THIRTY-TWO years ago, President Corazon Cojuangco Aquino, whose government had been frequently associated with “miracles,” invoked the powers of a rebel government, abolished the 1973 Constitution, scrapped the Batasang Pambansa (Parliament), the Supreme Court, local government units, and the civil and military services.
And to provide her government with democratic legitimacy, she arrogated power unto herself by handpicking 48 men and women, including prelates and suspected communists, and hastily framed her own Constitution, the substance and wordings of which, due mostly to the hatred of the late President Marcos and accommodations of the diverse political, social and economic interests of the framers, became the longest in Philippine history and probably in the world.

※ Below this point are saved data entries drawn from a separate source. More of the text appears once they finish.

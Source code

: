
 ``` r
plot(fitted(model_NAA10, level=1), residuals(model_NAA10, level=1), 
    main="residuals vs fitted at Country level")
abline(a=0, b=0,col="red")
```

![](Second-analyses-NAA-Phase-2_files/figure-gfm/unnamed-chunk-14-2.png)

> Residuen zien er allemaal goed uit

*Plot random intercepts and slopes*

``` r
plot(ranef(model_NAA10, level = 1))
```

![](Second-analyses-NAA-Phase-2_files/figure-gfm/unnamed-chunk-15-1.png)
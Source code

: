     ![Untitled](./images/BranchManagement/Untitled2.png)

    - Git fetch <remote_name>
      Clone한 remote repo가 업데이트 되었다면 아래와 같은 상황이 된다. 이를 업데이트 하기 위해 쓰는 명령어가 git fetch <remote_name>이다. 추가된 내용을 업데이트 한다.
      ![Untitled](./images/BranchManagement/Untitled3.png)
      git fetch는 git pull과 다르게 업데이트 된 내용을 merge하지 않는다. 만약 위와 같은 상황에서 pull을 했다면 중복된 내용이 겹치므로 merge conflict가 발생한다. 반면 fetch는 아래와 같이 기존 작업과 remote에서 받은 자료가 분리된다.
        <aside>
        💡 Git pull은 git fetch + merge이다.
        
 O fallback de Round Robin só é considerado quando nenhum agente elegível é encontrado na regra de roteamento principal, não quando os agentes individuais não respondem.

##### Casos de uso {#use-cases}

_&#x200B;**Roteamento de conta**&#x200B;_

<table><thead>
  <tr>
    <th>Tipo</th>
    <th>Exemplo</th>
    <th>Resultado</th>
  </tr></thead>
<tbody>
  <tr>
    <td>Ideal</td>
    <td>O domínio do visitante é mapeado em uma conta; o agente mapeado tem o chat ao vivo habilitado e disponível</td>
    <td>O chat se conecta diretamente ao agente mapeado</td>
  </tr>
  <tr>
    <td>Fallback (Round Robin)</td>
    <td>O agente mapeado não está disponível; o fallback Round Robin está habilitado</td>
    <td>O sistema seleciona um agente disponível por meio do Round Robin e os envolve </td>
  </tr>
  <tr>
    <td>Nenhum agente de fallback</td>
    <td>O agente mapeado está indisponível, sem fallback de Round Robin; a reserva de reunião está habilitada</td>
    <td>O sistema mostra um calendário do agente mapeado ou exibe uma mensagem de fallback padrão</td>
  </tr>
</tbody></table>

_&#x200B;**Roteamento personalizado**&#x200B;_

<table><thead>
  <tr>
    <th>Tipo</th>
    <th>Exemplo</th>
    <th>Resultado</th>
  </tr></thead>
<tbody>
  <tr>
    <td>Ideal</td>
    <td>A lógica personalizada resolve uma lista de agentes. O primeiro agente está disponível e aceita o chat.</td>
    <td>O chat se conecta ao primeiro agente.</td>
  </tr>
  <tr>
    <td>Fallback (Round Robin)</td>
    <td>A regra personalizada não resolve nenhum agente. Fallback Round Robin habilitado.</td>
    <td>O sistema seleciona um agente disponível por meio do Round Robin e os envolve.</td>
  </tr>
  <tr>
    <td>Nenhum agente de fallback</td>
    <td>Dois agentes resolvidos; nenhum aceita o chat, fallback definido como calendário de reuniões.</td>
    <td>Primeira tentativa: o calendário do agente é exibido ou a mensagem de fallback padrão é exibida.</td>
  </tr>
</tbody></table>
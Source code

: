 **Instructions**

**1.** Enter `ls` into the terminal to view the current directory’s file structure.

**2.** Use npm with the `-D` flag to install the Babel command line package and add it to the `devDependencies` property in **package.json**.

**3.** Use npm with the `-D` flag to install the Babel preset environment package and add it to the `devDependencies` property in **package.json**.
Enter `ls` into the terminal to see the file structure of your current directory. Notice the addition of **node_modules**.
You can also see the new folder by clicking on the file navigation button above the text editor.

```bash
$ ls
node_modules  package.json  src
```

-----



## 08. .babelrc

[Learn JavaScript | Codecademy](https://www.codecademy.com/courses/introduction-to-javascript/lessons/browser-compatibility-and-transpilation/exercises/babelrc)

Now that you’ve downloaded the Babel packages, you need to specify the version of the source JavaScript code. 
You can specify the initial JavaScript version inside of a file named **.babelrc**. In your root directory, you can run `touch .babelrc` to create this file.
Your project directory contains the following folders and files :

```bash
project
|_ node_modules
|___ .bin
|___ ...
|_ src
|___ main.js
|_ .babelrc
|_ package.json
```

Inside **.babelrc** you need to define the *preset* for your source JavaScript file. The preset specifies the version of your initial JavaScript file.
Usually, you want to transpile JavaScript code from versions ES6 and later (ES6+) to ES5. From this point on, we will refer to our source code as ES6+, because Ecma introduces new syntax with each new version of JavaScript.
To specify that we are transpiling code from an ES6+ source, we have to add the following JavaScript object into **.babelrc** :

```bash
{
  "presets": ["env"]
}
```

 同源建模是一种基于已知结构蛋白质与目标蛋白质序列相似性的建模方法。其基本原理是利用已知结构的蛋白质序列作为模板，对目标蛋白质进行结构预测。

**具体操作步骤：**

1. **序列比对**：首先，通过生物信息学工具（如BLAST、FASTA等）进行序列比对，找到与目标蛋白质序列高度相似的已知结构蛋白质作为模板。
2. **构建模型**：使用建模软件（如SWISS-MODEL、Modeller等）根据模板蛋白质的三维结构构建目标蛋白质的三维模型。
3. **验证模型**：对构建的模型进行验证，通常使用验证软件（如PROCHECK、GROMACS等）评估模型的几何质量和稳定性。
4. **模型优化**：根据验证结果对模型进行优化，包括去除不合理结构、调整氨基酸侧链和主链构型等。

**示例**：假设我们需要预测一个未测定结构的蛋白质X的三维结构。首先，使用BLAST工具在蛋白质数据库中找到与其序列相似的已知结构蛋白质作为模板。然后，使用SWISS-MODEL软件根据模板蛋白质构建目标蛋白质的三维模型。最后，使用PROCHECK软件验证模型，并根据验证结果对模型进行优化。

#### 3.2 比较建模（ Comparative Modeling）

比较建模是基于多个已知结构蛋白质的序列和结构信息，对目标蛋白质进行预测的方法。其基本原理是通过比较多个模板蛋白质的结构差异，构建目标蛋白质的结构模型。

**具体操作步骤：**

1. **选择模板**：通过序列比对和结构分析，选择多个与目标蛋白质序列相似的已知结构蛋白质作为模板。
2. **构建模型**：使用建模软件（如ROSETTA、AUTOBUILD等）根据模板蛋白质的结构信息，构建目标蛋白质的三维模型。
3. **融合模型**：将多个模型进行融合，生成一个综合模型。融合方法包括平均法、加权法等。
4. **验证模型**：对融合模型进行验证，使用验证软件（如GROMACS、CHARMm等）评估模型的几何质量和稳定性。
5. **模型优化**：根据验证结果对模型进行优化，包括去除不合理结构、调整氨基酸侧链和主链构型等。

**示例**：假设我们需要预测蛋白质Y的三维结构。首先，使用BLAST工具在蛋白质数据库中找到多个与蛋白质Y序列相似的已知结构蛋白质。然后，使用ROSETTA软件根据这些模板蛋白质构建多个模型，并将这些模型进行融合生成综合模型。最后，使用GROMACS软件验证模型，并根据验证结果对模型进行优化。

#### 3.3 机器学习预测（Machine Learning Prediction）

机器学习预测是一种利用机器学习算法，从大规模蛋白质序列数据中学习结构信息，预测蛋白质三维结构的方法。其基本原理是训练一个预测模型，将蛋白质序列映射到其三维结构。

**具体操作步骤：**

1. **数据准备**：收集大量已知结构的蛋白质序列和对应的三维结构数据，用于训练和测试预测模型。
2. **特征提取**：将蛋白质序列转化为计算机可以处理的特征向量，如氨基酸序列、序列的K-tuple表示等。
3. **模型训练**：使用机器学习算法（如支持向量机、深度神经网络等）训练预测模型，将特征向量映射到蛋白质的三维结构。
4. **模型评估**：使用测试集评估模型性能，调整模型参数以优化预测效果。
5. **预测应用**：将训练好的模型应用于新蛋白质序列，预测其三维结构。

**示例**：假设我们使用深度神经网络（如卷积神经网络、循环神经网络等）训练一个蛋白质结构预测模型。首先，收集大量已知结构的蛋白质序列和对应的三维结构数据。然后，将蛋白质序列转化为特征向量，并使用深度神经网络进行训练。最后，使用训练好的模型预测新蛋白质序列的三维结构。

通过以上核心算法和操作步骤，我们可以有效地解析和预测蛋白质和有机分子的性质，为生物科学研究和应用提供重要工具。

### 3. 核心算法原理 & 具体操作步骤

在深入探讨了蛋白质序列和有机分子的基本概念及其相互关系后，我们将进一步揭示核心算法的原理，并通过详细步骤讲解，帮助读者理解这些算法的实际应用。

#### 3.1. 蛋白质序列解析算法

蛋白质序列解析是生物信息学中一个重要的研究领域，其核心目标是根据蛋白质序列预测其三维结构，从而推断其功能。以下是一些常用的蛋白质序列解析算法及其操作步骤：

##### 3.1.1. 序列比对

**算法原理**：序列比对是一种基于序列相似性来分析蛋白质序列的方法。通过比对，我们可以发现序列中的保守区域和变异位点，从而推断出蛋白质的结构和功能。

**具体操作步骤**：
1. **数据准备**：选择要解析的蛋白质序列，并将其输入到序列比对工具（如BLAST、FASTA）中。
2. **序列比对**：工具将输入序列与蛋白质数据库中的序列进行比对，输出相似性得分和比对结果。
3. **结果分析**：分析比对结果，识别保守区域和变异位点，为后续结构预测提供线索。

It had 39,000 words and punctuation marks, ran 58 pages, and was four times longer than the brief but all-embracing US Constitution that has already been amended 26 times.
The 1935 Philippine Constitution, with 7,828 words and punctuation marks, was finished in nine months; the 1973 Constitution, consisting of 13,671 words and punctuation marks, was deliberated in a span of two years. The Aquino Constitution, by comparison, was completed in a record time of only four months.
As a result, it had 97 open-ended and ambiguous provisions that were entrusted to Congress to provide the enabling law with equally nebulous phrases: “…as may be provided by law” or “as Congress may provide.”
For instance, the Aquino Constitution, in Section 26, Article II, provides that: “The State shall guarantee equal opportunities for public service, and prohibit political dynasties as may be defined by law.”
Because of inaction, dynastism became widespread ever since.
Another provision in Section 28, Article II, also provides that: “Subject to reasonable conditions prescribed by law, the State adopts and implements a policy of full public disclosure of all its transactions involving public interests.”
Again, by inaction, the Aquino administration had swept too many secrets under the rug and her regime was littered with numerous rugs bulging with dark and dirty transactions.
Still another ambiguous provision is the mandate that the government pursues an industrialization policy, a policy that was no different from the infamous 1946 Bell Trade Act designed to preserve the Philippines as an agricultural country, a supplier of raw materials, a reliable source of cheap labor and a market for imported consumer goods.
According to the Wikipedia, the free
encyclopedia, the Act, also known as the Philippine Trade Act, linked the Philippine economy to
the United States economy in
several ways:
- A system of preferential tariffs was established, undermining control over imports and exports by the Philippine government;
- The Philippine currency, the peso, was pegged to the US dollar;
- The Philippine government was obligated not to place restrictions on currency transfers from the Philippines to the United States;
- US citizens and corporations were granted equal access with Philippine citizens to Philippine minerals, forests and other natural resources, despite provisions in the Philippine constitution to the contrary which the act required to be amended.[3]
Filipino nationalists denounced the Bell Trade Act. Even the reliably pro-American Philippine President Sergio Osmena called it a “curtailment of Philippine sovereignty, virtual nullification of Philippine independence.” In 1955, nine years after passage of the Bell Trade Act, a revised United States-Philippine Trade Agreement (the Laurel-Langley Agreement) was negotiated to replace it.[3] This treaty abolished the United States authority to control the exchange rate of the peso, made parity privileges reciprocal, extended the sugar quota and extended the time period for the reduction of other quotas and for the progressive application of tariffs on Philippine goods exported to the United States.
Up to now, none of these imperfect provisions in the Aquino Constitution had been corrected or amended, resulting to an economy that can barely employ its own people and the repeated culpable violations of the Constitution.
Worse, most Filipinos, particularly the youth, are still ignorant about the Aquino Constitution.
Why?
Because it failed to educate them about its meaning and implications despite the specific mandate of her Constitution in Article XIV, Section 3 that: “All educational institutions shall include the study of the Constitution as part of the curricula.”
For instance, when the Aquino regime campaigned for the ratification of her Constitution in 1987, her propagandists resorted to “glittering generalities” by ascribing her Constitution with some lofty ideals.
Thus, some pro-charter propagandists in that one-sided campaign said that a “yes” vote for the Constitution was a “yes” for democracy, for freedom, for progress and for stability. What right-thinking person was not for democracy, or freedom, or progress or stability?
Since many, if not all, of the voters were for these beautiful concepts, they voted “yes” to the Constitution although most of them had not read its provisions.
Curiously, Aquino and her supporters, including some sectors of the Catholic Church, had vigorously opposed efforts to amend the flawed Constitution.
Why is a good Constitution important?
The answer is simple: it is very important because it affects the lives of all Filipinos, rich and poor. Their government is based on it, their rights and privileges are supposed to be protected by it, and their way of life largely depended on it.
To paraphrase Floyd G. Cullop, a teacher: “To be ignorant of the Constitution is to be ignorant of all the things your country is…and of the truth its people have believed to be above all others in the relationship between human beings and government.”